■ **RECORDS PROVIDED**:
-------------------------

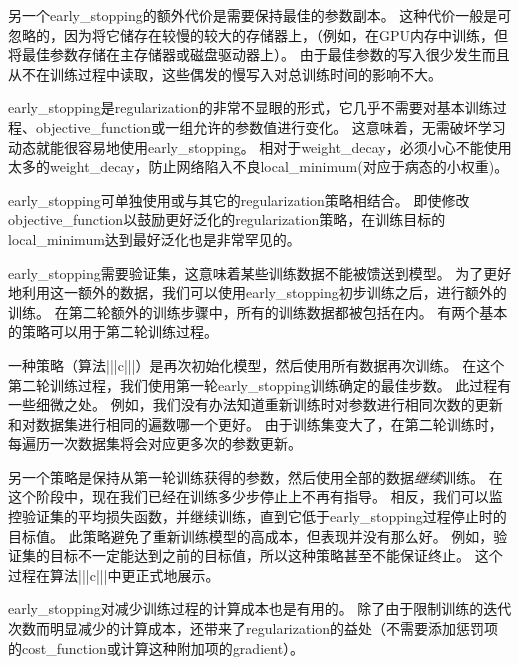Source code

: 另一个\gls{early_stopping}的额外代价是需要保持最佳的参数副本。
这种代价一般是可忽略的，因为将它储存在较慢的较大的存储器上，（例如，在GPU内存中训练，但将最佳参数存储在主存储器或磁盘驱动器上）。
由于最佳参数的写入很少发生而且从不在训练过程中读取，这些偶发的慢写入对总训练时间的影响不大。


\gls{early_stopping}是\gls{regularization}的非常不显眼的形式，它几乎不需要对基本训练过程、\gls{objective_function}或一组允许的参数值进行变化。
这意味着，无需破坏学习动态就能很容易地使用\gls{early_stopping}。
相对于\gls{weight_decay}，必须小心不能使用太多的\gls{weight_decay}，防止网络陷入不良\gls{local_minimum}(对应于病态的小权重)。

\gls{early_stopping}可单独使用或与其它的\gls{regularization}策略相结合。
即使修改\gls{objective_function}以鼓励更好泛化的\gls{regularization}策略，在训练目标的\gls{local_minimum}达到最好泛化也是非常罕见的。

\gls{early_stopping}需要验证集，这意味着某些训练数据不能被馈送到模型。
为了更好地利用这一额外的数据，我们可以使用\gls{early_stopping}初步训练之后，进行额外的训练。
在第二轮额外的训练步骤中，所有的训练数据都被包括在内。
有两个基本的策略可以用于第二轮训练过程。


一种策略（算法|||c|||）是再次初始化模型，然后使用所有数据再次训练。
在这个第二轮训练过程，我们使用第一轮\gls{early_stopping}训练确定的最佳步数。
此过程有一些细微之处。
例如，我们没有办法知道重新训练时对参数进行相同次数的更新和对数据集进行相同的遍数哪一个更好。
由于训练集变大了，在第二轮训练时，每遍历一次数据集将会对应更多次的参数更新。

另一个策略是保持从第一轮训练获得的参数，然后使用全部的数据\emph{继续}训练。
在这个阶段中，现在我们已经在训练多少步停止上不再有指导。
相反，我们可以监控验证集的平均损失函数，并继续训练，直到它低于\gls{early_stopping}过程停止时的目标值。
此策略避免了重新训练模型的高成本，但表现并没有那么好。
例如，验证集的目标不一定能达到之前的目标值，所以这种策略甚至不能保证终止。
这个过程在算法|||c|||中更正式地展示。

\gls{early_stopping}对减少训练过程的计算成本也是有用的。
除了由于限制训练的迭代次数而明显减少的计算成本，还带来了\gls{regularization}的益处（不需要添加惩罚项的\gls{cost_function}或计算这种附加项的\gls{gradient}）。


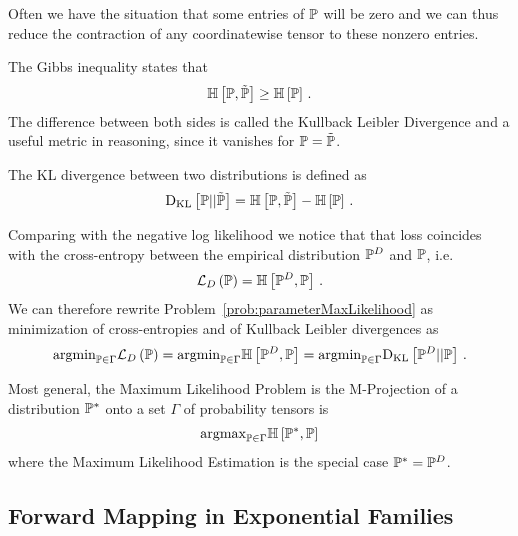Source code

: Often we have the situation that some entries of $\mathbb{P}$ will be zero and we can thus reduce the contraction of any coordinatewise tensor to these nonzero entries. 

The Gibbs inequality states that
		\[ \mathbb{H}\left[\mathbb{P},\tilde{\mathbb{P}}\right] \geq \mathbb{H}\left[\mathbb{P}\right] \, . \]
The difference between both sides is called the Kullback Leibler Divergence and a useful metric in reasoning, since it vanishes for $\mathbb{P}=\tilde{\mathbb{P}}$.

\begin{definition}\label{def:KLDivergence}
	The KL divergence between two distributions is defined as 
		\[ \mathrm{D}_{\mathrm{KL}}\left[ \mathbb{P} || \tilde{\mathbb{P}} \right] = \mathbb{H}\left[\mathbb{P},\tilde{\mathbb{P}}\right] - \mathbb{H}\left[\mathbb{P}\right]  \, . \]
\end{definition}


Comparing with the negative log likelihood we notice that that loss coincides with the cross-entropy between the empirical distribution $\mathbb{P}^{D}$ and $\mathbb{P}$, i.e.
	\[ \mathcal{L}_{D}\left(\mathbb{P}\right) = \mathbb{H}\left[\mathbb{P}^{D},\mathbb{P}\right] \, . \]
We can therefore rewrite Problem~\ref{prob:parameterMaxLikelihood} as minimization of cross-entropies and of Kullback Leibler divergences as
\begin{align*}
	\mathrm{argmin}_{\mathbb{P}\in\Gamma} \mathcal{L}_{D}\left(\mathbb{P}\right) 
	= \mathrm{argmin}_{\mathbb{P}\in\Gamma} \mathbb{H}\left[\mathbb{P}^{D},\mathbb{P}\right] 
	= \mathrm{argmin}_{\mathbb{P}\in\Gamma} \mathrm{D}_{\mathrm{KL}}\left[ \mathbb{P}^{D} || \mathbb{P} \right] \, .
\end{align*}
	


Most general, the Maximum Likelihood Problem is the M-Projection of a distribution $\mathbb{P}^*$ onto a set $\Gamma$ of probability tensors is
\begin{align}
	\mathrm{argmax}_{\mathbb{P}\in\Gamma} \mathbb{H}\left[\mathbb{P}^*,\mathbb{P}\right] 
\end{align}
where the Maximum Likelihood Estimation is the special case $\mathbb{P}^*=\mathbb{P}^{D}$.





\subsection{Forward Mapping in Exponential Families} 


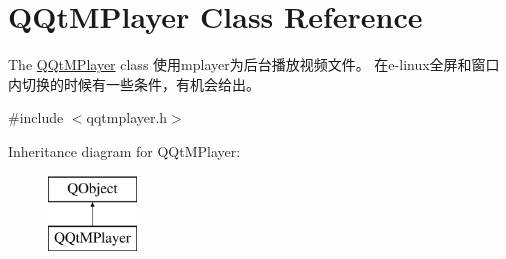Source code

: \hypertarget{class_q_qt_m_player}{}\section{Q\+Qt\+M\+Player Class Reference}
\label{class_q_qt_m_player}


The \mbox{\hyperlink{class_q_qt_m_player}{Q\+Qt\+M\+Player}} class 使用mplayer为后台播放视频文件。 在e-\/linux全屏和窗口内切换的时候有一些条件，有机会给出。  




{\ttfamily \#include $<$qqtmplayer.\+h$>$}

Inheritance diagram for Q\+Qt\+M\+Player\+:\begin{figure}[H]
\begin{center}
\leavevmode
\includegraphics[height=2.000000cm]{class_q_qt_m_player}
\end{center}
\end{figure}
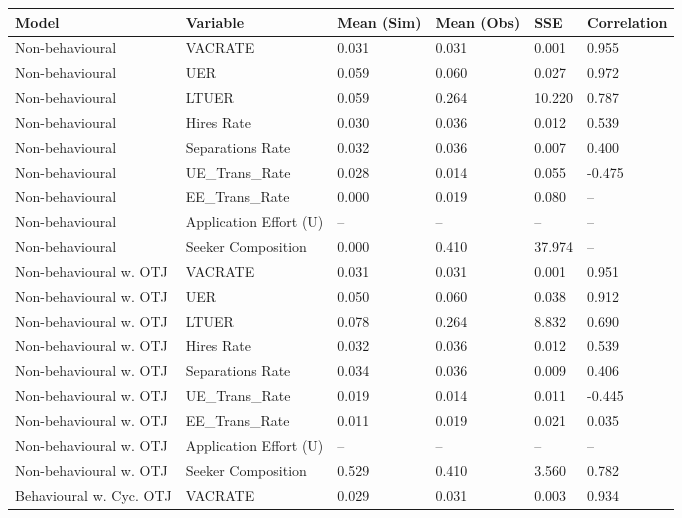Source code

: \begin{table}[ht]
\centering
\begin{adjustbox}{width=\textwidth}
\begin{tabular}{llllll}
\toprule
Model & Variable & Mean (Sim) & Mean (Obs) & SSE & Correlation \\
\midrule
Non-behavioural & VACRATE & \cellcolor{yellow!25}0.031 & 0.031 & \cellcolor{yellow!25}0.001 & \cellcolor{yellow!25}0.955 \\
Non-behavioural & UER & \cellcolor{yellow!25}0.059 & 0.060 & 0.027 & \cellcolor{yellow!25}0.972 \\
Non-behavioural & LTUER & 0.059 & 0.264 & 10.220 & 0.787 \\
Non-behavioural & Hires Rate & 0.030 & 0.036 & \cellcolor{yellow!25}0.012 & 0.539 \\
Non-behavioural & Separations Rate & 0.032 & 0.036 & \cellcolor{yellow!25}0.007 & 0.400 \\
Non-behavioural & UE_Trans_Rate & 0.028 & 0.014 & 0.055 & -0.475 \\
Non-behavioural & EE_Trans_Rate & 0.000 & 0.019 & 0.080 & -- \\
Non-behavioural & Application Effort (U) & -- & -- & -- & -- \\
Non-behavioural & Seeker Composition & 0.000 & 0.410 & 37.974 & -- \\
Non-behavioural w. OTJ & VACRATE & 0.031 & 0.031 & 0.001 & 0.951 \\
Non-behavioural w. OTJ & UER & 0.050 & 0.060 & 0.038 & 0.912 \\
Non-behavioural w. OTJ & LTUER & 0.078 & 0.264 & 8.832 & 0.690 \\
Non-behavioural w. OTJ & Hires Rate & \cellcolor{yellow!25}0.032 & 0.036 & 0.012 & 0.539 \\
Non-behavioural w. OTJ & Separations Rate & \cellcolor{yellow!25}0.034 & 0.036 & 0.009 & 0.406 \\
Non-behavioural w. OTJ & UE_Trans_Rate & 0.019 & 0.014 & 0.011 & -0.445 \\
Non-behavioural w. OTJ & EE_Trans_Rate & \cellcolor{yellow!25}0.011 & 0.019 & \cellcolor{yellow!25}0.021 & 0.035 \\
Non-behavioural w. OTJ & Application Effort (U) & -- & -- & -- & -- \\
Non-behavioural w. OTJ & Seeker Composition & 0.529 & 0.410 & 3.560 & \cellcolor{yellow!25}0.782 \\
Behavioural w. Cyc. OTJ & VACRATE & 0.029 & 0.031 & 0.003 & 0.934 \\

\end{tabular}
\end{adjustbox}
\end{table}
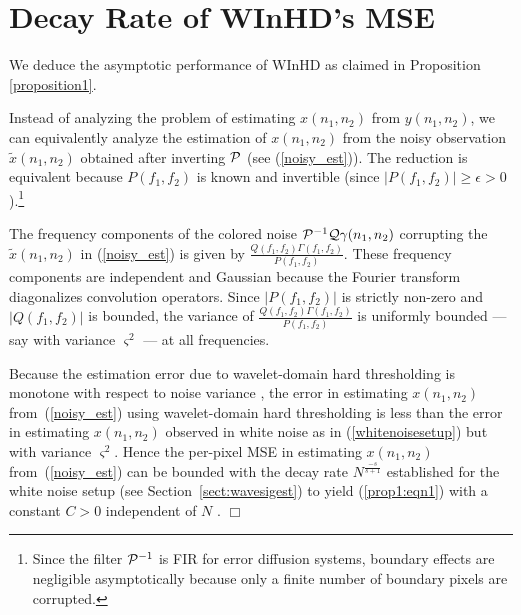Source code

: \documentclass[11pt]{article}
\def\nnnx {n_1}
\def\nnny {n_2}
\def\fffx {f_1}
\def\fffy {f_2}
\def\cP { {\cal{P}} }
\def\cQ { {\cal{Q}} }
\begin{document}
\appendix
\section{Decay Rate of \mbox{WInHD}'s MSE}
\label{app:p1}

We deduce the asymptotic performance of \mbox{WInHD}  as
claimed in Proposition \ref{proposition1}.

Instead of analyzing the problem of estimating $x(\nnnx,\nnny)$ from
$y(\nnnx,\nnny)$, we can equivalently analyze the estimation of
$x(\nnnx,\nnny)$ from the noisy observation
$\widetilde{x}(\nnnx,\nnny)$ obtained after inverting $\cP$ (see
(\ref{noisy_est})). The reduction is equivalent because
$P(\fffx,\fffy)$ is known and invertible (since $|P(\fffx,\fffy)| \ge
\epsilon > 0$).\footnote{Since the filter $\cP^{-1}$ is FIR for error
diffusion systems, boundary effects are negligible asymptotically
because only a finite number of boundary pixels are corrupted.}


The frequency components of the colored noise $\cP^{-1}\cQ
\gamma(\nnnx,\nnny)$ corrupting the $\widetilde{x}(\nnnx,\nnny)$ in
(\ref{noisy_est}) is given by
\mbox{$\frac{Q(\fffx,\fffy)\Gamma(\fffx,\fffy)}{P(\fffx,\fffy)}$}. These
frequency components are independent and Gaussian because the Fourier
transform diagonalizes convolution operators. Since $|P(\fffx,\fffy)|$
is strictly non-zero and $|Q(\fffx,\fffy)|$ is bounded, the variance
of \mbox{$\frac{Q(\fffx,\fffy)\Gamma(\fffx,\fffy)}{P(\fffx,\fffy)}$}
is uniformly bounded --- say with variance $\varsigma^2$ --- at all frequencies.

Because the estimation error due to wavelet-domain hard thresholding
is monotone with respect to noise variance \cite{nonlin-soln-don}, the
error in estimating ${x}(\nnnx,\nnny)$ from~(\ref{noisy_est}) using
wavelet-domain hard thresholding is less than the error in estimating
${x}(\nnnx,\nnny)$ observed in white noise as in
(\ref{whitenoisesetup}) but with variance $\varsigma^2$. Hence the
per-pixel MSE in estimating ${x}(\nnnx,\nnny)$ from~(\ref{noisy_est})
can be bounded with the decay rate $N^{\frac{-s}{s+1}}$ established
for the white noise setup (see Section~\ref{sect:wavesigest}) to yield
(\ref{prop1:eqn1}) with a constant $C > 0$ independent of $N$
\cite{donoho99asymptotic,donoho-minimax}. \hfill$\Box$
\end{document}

-------------------------

■ **YOUR TASK**: Among the entries above, copy exactly only the lines starting with the one containing "The KL divergence" and going through the one containing "Comparing with the", both ends included.

■ **RESPONSE BOX**:
	The KL divergence between two distributions is defined as 
		\[ \mathrm{D}_{\mathrm{KL}}\left[ \mathbb{P} || \tilde{\mathbb{P}} \right] = \mathbb{H}\left[\mathbb{P},\tilde{\mathbb{P}}\right] - \mathbb{H}\left[\mathbb{P}\right]  \, . \]
\end{definition}


Comparing with the negative log likelihood we notice that that loss coincides with the cross-entropy between the empirical distribution $\mathbb{P}^{D}$ and $\mathbb{P}$, i.e.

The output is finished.